INCHEON, South Korea - It is a bitter-sweet moment when a team win gold but look set to be disbanded after the Asiad.
But euphoria reigned more yesterday, when out on the Yellow Sea and under grey skies, Team Red Dot - the name signifying their laser-sharp focus on winning - delivered for Singapore as the Incheon Games' sailing competition concluded.
The J80 crew, cheered on by team-mates who were shouting themselves hoarse 200m away on the breakwater, beat hosts South Korea 2-0 in a best-of-three match racing final at the Wangsan Sailing Marina.
The five-man team, comprising Maximilian Soh, Andrew Paul Chan, Russell Kan, Justin Wong and Christopher Lim, had blazed through qualifying, winning 15 of 16 round-robin matches.
It was a sweet reward for the71/2-week United States training trip, funded with money they had raised themselves.
Yesterday's win looks set to be their last hurrah as Wong is continuing his studies, Kan and Chan are starting national service soon while Lim, who took no-pay leave, is going back to work.
Also in the way is a lack of funding. The five, who had to raise money in July for their US trip, collected $35,000 but had to top that up with $15,000 themselves.
Said 2006 Asiad Laser gold medallist and team skipper Soh: "The Singapore Sailing Federation funding is very limited. It's solely for the Olympics but sailing doesn't end there. We try to be independent and set a path for other kids to follow in the future."
Soh, who has set sights on professional match racing circuits overseas, added: "We're still trying to find sponsors. If we can't get funding, we can't do this any more. We're all using up our savings and this might be the end.
"The aim is still to go on the world match racing tour but, if we don't, at least we have an Asian Games gold to show for it."

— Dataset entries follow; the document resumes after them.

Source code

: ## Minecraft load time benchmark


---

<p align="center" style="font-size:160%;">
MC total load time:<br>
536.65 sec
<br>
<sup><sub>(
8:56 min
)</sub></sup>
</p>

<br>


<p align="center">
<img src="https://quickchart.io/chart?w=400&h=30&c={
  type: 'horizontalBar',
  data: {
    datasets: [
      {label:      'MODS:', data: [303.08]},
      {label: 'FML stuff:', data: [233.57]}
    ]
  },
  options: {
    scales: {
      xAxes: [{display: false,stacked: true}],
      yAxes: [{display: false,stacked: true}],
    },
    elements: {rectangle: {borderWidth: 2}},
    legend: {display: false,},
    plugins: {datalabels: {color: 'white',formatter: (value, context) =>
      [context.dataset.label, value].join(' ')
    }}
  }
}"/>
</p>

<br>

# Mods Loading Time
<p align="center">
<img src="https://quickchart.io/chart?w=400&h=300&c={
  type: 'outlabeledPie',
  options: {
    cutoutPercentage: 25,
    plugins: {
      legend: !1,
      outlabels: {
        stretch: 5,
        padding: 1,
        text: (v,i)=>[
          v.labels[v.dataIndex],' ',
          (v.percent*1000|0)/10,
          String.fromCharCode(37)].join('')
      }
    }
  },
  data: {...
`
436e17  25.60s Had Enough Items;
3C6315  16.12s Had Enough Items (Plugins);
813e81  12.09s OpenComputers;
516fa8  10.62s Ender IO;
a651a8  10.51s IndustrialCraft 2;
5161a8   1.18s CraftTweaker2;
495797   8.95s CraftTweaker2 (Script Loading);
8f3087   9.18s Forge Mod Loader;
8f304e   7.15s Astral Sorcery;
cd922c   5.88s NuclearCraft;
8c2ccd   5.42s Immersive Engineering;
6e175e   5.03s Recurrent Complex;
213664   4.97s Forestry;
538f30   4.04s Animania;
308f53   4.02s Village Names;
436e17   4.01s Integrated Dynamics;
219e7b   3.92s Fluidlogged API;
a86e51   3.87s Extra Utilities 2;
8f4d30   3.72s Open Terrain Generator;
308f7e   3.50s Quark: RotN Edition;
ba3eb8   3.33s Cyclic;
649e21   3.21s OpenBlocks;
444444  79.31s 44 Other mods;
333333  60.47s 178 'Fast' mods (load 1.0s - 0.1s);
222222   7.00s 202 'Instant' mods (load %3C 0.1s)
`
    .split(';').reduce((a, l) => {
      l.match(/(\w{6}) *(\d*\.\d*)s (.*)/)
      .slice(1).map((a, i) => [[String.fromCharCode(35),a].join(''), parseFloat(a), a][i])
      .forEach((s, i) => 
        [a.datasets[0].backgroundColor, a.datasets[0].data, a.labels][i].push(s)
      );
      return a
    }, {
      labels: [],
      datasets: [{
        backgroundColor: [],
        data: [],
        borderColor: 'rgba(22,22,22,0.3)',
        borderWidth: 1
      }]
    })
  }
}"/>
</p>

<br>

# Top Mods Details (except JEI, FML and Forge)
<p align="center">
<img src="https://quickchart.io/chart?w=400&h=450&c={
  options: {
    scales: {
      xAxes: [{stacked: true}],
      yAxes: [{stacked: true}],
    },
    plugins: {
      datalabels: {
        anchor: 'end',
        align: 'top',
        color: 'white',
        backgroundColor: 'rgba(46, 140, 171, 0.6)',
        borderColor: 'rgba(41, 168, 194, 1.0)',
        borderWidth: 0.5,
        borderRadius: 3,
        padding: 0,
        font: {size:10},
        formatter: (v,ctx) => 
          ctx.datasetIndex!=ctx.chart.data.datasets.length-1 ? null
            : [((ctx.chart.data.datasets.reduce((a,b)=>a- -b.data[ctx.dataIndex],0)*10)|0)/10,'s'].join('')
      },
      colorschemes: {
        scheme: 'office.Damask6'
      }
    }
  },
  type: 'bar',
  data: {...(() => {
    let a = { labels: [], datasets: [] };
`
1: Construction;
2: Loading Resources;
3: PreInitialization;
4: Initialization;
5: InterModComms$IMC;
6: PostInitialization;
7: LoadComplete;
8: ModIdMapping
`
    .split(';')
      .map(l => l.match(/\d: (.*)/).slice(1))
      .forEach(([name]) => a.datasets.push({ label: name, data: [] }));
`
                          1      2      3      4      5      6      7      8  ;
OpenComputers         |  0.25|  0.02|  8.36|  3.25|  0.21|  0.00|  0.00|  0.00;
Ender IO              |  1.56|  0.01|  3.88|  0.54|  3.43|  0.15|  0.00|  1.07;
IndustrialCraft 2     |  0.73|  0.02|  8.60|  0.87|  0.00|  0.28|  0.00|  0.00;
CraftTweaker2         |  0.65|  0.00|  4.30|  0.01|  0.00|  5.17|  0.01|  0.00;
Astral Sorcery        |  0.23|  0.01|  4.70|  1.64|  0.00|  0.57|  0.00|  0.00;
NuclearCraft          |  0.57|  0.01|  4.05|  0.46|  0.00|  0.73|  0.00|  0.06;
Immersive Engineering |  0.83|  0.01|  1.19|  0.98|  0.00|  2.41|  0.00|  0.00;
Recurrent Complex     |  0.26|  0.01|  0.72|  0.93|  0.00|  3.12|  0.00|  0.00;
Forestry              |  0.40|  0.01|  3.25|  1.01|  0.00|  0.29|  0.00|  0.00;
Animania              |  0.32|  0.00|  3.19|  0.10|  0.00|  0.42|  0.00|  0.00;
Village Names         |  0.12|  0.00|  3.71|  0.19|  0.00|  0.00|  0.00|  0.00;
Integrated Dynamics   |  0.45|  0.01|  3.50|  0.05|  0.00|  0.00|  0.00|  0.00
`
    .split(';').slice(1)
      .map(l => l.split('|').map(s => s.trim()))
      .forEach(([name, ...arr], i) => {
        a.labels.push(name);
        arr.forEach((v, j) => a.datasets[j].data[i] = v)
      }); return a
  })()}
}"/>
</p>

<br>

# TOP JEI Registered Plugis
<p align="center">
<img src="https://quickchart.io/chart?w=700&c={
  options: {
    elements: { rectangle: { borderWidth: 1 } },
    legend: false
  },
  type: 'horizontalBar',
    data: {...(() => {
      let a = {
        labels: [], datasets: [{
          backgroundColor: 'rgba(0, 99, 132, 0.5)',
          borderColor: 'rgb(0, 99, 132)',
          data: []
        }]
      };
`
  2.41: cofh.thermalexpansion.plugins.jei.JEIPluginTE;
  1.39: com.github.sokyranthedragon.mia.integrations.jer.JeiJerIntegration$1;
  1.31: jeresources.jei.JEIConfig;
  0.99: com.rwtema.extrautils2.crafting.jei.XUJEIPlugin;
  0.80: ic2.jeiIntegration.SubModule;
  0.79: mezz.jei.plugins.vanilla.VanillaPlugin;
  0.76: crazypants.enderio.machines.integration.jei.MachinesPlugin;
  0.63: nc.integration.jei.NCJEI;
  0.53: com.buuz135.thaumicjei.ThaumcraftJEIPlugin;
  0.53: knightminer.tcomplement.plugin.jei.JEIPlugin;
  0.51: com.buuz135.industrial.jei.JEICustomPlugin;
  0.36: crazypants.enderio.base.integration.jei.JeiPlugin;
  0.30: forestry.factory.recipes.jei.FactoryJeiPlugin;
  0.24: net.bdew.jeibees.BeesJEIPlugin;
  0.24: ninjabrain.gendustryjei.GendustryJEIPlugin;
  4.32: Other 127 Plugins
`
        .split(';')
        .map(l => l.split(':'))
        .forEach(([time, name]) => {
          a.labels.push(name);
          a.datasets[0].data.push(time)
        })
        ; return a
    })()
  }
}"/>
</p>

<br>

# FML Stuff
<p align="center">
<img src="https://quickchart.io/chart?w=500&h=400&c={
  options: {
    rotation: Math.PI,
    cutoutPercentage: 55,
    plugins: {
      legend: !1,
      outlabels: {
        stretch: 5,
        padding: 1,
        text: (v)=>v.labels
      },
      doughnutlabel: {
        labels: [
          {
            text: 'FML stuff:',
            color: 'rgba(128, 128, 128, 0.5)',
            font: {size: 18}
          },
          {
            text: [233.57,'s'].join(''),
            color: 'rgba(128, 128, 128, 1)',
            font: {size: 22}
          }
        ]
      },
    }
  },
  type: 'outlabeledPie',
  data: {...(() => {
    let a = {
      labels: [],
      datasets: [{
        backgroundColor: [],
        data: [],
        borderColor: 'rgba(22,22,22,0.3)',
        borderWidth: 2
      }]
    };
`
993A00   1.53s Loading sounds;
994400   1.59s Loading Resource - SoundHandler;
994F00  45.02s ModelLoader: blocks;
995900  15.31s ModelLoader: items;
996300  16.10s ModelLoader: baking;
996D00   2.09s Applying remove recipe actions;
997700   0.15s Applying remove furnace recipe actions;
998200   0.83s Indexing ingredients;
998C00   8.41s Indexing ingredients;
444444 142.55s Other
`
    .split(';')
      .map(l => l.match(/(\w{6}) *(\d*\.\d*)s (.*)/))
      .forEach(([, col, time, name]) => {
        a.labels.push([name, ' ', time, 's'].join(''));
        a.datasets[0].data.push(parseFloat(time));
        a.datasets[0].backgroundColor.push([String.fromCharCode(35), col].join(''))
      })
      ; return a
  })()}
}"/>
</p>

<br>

Singapore Sailing president Ben Tan praised the team, saying: "It's a team sport, there's an extra difficulty element, you need to gel, have a strategy and I'm proud of them."
On sponsors, he said: "Olympic campaigns tend to have more government funding. But, as an analogy, does the US government fund Tiger Woods? They don't. That's the real professional world.
"For the match racers to survive and thrive in the professional world, they have to follow the same model. It's difficult.
"The corporate sponsorship market for sports is not mature yet (in Singapore).
"So, the challenge is how we can best help them, link them with sponsors and help kick-start that sponsorship market."
The former national sailor, who also has an Asiad gold (Laser), hopes to see more sponsors coming into the sport and is looking to push more sailors to race in competitive circuits overseas.
He said: "It's like in football, when you have players plying their trade in leagues overseas, and then coming back for the national team. We want that same model for sailing."
In all, Singapore's 17-man sailing squad bagged three golds, two silvers and two bronzes in Incheon, and are joint-second in the medal table with China.
Four years ago in Guangzhou, they bagged two golds, two silvers and four bronzes.
Their best showing came at Doha in 2006 when they topped the sailing table with five golds, three silvers and two bronzes.
Said Tan: "We have been monitoring our progress... and I'm happy to say (the results show) that we're on track."